*** Opening of Supplied material ***
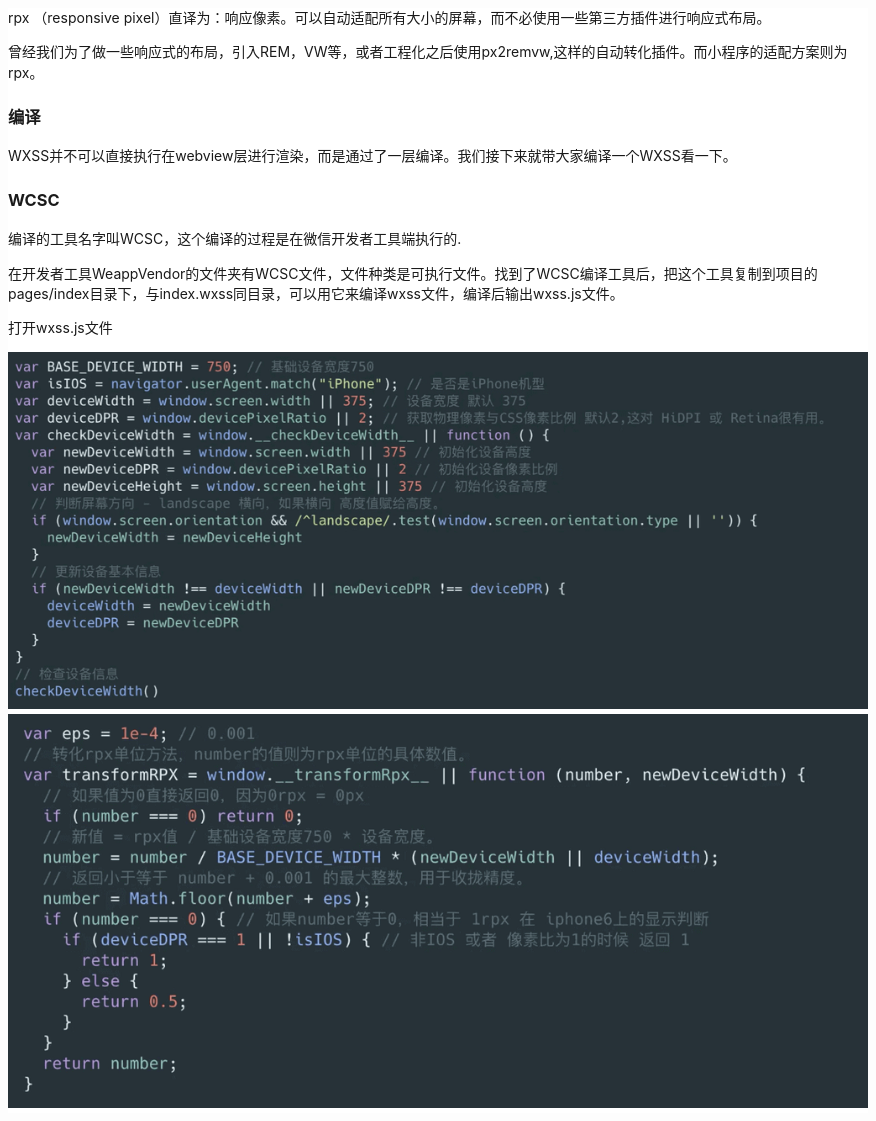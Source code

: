 rpx （responsive pixel）直译为：响应像素。可以自动适配所有大小的屏幕，而不必使用一些第三方插件进行响应式布局。

曾经我们为了做一些响应式的布局，引入REM，VW等，或者工程化之后使用px2remvw,这样的自动转化插件。而小程序的适配方案则为rpx。

### 编译

WXSS并不可以直接执行在webview层进行渲染，而是通过了一层编译。我们接下来就带大家编译一个WXSS看一下。

### WCSC

编译的工具名字叫WCSC，这个编译的过程是在微信开发者工具端执行的.

在开发者工具WeappVendor的文件夹有WCSC文件，文件种类是可执行文件。找到了WCSC编译工具后，把这个工具复制到项目的pages/index目录下，与index.wxss同目录，可以用它来编译wxss文件，编译后输出wxss.js文件。

打开wxss.js文件

![1](/study/imgs/wxss1.png)
![2](/study/imgs/wxss2.png)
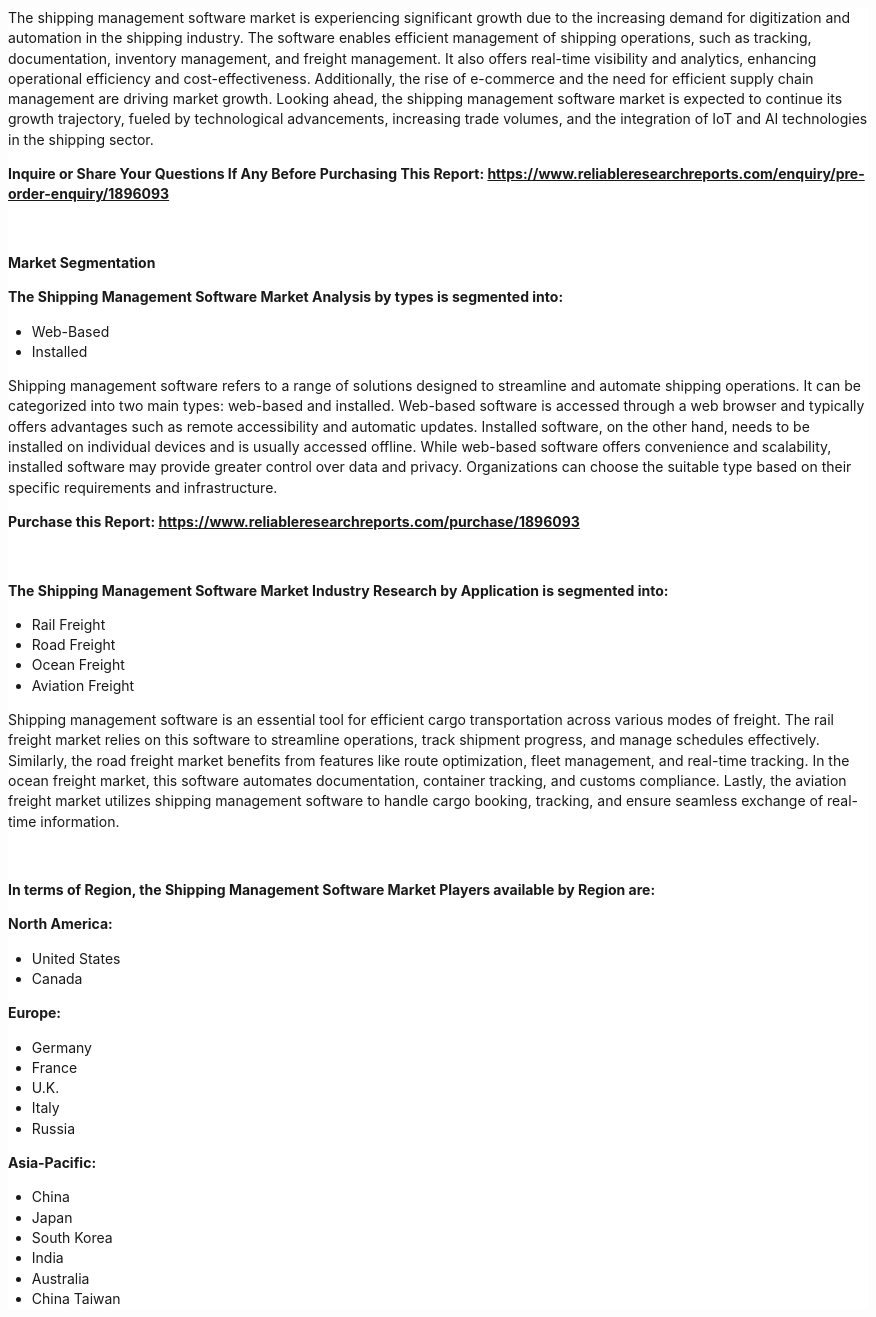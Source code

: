 <p><p>The shipping management software market is experiencing significant growth due to the increasing demand for digitization and automation in the shipping industry. The software enables efficient management of shipping operations, such as tracking, documentation, inventory management, and freight management. It also offers real-time visibility and analytics, enhancing operational efficiency and cost-effectiveness. Additionally, the rise of e-commerce and the need for efficient supply chain management are driving market growth. Looking ahead, the shipping management software market is expected to continue its growth trajectory, fueled by technological advancements, increasing trade volumes, and the integration of IoT and AI technologies in the shipping sector.</p></p>
<p><strong>Inquire or Share Your Questions If Any Before Purchasing This Report: <a href="https://www.reliableresearchreports.com/enquiry/pre-order-enquiry/1896093">https://www.reliableresearchreports.com/enquiry/pre-order-enquiry/1896093</a></strong></p>
<p>&nbsp;</p>
<p><strong>Market Segmentation</strong></p>
<p><strong>The Shipping Management Software Market Analysis by types is segmented into:</strong></p>
<p><ul><li>Web-Based</li><li>Installed</li></ul></p>
<p><p>Shipping management software refers to a range of solutions designed to streamline and automate shipping operations. It can be categorized into two main types: web-based and installed. Web-based software is accessed through a web browser and typically offers advantages such as remote accessibility and automatic updates. Installed software, on the other hand, needs to be installed on individual devices and is usually accessed offline. While web-based software offers convenience and scalability, installed software may provide greater control over data and privacy. Organizations can choose the suitable type based on their specific requirements and infrastructure.</p></p>
<p><strong>Purchase this Report:&nbsp;<a href="https://www.reliableresearchreports.com/purchase/1896093">https://www.reliableresearchreports.com/purchase/1896093</a></strong></p>
<p>&nbsp;</p>
<p><strong>The Shipping Management Software Market Industry Research by Application is segmented into:</strong></p>
<p><ul><li>Rail Freight</li><li>Road Freight</li><li>Ocean Freight</li><li>Aviation Freight</li></ul></p>
<p><p>Shipping management software is an essential tool for efficient cargo transportation across various modes of freight. The rail freight market relies on this software to streamline operations, track shipment progress, and manage schedules effectively. Similarly, the road freight market benefits from features like route optimization, fleet management, and real-time tracking. In the ocean freight market, this software automates documentation, container tracking, and customs compliance. Lastly, the aviation freight market utilizes shipping management software to handle cargo booking, tracking, and ensure seamless exchange of real-time information.</p></p>
<p>&nbsp;</p>
<p><strong>In terms of Region, the Shipping Management Software Market Players available by Region are:</strong></p>
<p>
    <p> <strong> North America: </strong>
        <ul>
            <li>United States</li>
            <li>Canada</li>
        </ul>
        </p> 
    <p> <strong> Europe: </strong>
        <ul>
            <li>Germany</li>
            <li>France</li>
            <li>U.K.</li>
            <li>Italy</li>
            <li>Russia</li>
        </ul>
        </p> 
    <p> <strong> Asia-Pacific: </strong>
        <ul>
            <li>China</li>
            <li>Japan</li>
            <li>South Korea</li>
            <li>India</li>
            <li>Australia</li>
            <li>China Taiwan</li>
*** Close of Supplied material ***
* [To do]
Each line from the one containing "<li>Japan</li>" through the final line of the records must be repeated exactly, with no line added or dropped.

* [Answer box]
            <li>Japan</li>
            <li>South Korea</li>
            <li>India</li>
            <li>Australia</li>
            <li>China Taiwan</li>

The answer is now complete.